Directions >> Check every line below, and copy those that include "with".

Stored data:
┄┄┄┄┄┄┄┄┄┄┄┄┄┄┄┄┄┄┄┄

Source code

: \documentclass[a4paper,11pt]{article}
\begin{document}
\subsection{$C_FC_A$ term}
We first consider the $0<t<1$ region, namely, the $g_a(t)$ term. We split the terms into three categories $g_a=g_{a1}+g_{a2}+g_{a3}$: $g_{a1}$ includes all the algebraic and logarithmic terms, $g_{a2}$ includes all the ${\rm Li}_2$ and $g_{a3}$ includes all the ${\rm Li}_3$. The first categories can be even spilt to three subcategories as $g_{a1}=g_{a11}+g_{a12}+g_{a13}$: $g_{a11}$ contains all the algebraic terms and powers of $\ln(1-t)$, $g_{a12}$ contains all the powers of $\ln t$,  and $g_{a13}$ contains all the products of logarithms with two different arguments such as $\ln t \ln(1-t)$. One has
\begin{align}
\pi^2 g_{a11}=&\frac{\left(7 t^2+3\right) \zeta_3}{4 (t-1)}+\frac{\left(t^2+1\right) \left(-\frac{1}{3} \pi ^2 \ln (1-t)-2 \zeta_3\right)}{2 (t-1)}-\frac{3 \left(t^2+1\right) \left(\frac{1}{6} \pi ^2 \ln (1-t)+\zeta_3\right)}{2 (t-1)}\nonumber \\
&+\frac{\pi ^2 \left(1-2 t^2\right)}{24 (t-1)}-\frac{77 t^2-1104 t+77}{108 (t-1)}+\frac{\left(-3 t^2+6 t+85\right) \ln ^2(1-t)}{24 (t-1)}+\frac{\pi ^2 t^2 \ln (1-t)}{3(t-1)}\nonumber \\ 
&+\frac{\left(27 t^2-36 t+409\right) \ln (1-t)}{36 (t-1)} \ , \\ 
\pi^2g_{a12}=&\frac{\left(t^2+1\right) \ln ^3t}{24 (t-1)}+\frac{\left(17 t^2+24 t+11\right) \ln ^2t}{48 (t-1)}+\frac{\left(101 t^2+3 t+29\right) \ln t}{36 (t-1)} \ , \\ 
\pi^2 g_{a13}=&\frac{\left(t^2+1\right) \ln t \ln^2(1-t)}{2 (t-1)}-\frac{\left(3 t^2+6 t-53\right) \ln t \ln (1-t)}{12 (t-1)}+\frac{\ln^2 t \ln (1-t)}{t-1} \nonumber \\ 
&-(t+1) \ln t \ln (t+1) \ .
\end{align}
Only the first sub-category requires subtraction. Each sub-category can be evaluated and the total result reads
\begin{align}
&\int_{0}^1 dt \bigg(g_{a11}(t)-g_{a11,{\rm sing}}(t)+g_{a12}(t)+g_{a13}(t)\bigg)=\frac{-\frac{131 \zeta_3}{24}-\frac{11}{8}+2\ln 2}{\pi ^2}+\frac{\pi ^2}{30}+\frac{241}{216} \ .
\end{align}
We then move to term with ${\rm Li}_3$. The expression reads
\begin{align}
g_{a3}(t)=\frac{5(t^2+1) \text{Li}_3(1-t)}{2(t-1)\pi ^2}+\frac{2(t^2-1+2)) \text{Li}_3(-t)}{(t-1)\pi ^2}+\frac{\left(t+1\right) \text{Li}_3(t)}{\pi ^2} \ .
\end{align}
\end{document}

┄┄┄┄┄┄┄┄┄┄┄┄┄┄┄┄┄┄┄┄

Solution for this problem >>
We first consider the $0<t<1$ region, namely, the $g_a(t)$ term. We split the terms into three categories $g_a=g_{a1}+g_{a2}+g_{a3}$: $g_{a1}$ includes all the algebraic and logarithmic terms, $g_{a2}$ includes all the ${\rm Li}_2$ and $g_{a3}$ includes all the ${\rm Li}_3$. The first categories can be even spilt to three subcategories as $g_{a1}=g_{a11}+g_{a12}+g_{a13}$: $g_{a11}$ contains all the algebraic terms and powers of $\ln(1-t)$, $g_{a12}$ contains all the powers of $\ln t$,  and $g_{a13}$ contains all the products of logarithms with two different arguments such as $\ln t \ln(1-t)$. One has
We then move to term with ${\rm Li}_3$. The expression reads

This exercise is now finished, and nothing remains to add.